* [What you have to do]:
The records must be returned word for word.

* [Dataset entries]:
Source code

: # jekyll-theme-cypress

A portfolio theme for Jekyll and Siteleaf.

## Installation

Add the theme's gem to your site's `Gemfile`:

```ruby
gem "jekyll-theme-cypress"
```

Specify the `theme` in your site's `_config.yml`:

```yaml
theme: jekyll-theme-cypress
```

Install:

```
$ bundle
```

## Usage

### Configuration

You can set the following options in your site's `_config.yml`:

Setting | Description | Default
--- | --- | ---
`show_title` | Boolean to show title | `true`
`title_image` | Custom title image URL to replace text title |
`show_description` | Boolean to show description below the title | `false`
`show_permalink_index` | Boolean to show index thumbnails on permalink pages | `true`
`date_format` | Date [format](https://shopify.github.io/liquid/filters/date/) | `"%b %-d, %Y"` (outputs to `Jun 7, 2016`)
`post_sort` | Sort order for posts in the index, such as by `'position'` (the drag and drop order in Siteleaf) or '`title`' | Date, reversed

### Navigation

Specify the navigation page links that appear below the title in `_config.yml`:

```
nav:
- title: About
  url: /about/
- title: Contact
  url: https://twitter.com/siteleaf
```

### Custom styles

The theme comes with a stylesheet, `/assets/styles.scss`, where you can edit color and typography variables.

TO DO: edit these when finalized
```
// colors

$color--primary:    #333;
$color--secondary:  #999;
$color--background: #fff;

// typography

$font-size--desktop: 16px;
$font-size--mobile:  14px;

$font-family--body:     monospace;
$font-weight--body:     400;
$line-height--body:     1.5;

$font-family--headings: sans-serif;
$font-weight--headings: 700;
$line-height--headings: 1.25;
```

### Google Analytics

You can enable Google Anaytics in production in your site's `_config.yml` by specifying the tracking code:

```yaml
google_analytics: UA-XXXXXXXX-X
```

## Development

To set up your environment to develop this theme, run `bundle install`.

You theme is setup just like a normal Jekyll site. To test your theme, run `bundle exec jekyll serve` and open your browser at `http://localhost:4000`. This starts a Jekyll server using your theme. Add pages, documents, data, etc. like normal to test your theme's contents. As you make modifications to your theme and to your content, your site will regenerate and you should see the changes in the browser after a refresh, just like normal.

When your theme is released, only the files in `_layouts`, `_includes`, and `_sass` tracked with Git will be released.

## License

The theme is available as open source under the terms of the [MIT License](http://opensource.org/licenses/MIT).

* [Response below]:
Source code

: # jekyll-theme-cypress

A portfolio theme for Jekyll and Siteleaf.

## Installation

Add the theme's gem to your site's `Gemfile`:

```ruby
gem "jekyll-theme-cypress"
```

Specify the `theme` in your site's `_config.yml`:

```yaml
theme: jekyll-theme-cypress
```

Install:

```
$ bundle
```

## Usage

### Configuration

You can set the following options in your site's `_config.yml`:

Setting | Description | Default
--- | --- | ---
`show_title` | Boolean to show title | `true`
`title_image` | Custom title image URL to replace text title |
`show_description` | Boolean to show description below the title | `false`
`show_permalink_index` | Boolean to show index thumbnails on permalink pages | `true`
`date_format` | Date [format](https://shopify.github.io/liquid/filters/date/) | `"%b %-d, %Y"` (outputs to `Jun 7, 2016`)
`post_sort` | Sort order for posts in the index, such as by `'position'` (the drag and drop order in Siteleaf) or '`title`' | Date, reversed

### Navigation

Specify the navigation page links that appear below the title in `_config.yml`:

```
nav:
- title: About
  url: /about/
- title: Contact
  url: https://twitter.com/siteleaf
```

### Custom styles

The theme comes with a stylesheet, `/assets/styles.scss`, where you can edit color and typography variables.

TO DO: edit these when finalized
```
// colors

$color--primary:    #333;
$color--secondary:  #999;
$color--background: #fff;

// typography

$font-size--desktop: 16px;
$font-size--mobile:  14px;

$font-family--body:     monospace;
$font-weight--body:     400;
$line-height--body:     1.5;

$font-family--headings: sans-serif;
$font-weight--headings: 700;
$line-height--headings: 1.25;
```

### Google Analytics

You can enable Google Anaytics in production in your site's `_config.yml` by specifying the tracking code:

```yaml
google_analytics: UA-XXXXXXXX-X
```

## Development

To set up your environment to develop this theme, run `bundle install`.

You theme is setup just like a normal Jekyll site. To test your theme, run `bundle exec jekyll serve` and open your browser at `http://localhost:4000`. This starts a Jekyll server using your theme. Add pages, documents, data, etc. like normal to test your theme's contents. As you make modifications to your theme and to your content, your site will regenerate and you should see the changes in the browser after a refresh, just like normal.

When your theme is released, only the files in `_layouts`, `_includes`, and `_sass` tracked with Git will be released.

## License

The theme is available as open source under the terms of the [MIT License](http://opensource.org/licenses/MIT).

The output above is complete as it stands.